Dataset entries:
######

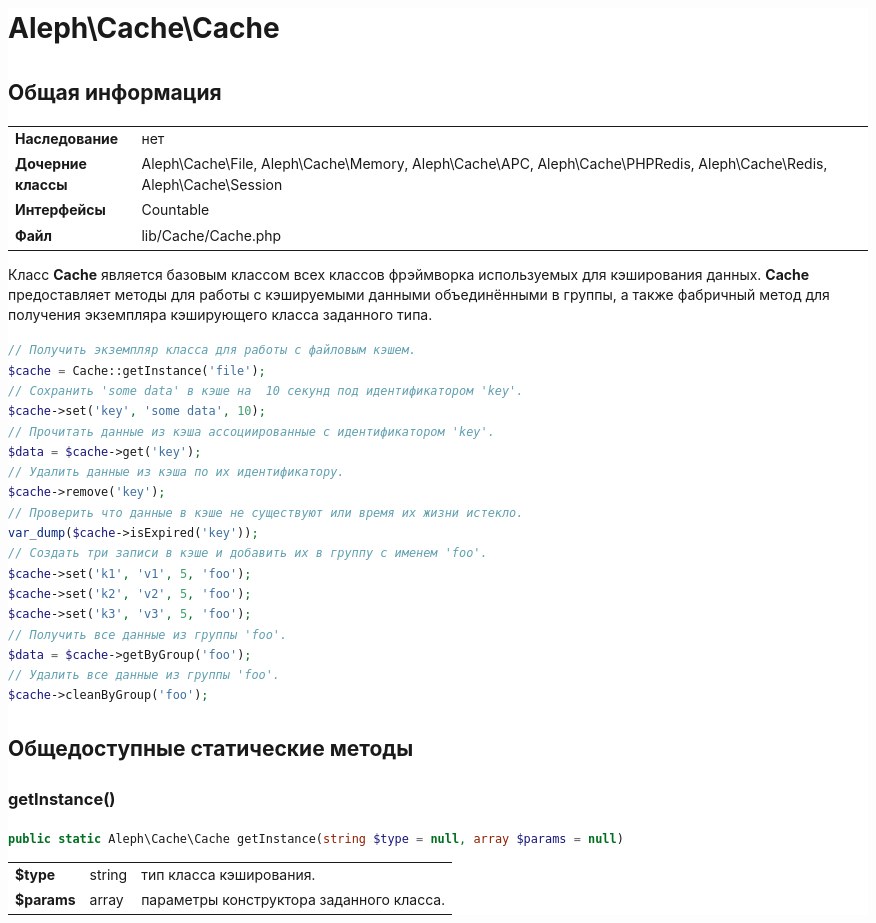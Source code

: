 # Aleph\Cache\Cache #

## Общая информация ##

|||
| --- | --- |
| **Наследование** | нет |
| **Дочерние классы** | Aleph\Cache\File, Aleph\Cache\Memory, Aleph\Cache\APC, Aleph\Cache\PHPRedis, Aleph\Cache\Redis, Aleph\Cache\Session |
| **Интерфейсы** | Countable |
| **Файл** | lib/Cache/Cache.php |

Класс **Cache** является базовым классом всех классов фрэймворка используемых для кэширования данных. **Cache** предоставляет методы для работы с кэшируемыми данными объединёнными в группы, а также фабричный метод для получения экземпляра кэширующего класса заданного типа.

```php
// Получить экземпляр класса для работы с файловым кэшем.
$cache = Cache::getInstance('file');
// Сохранить 'some data' в кэше на  10 секунд под идентификатором 'key'.
$cache->set('key', 'some data', 10);
// Прочитать данные из кэша ассоциированные с идентификатором 'key'.
$data = $cache->get('key');
// Удалить данные из кэша по их идентификатору.
$cache->remove('key');
// Проверить что данные в кэше не существуют или время их жизни истекло.
var_dump($cache->isExpired('key'));
// Создать три записи в кэше и добавить их в группу с именем 'foo'.
$cache->set('k1', 'v1', 5, 'foo');
$cache->set('k2', 'v2', 5, 'foo');
$cache->set('k3', 'v3', 5, 'foo');
// Получить все данные из группы 'foo'.
$data = $cache->getByGroup('foo');
// Удалить все данные из группы 'foo'.
$cache->cleanByGroup('foo');
``` 

## Общедоступные статические методы ##

### **getInstance()**

```php
public static Aleph\Cache\Cache getInstance(string $type = null, array $params = null)
```

||||
| --- | --- | --- |
| **$type** | string | тип класса кэширования. |
| **$params** | array | параметры конструктора заданного класса. |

######

Please repeat the lines above exactly, beginning with the line that contains "## Общедоступные статические методы ##" and ending with the final one.

### Response to the exercise
## Общедоступные статические методы ##

### **getInstance()**

```php
public static Aleph\Cache\Cache getInstance(string $type = null, array $params = null)
```

||||
| --- | --- | --- |
| **$type** | string | тип класса кэширования. |
| **$params** | array | параметры конструктора заданного класса. |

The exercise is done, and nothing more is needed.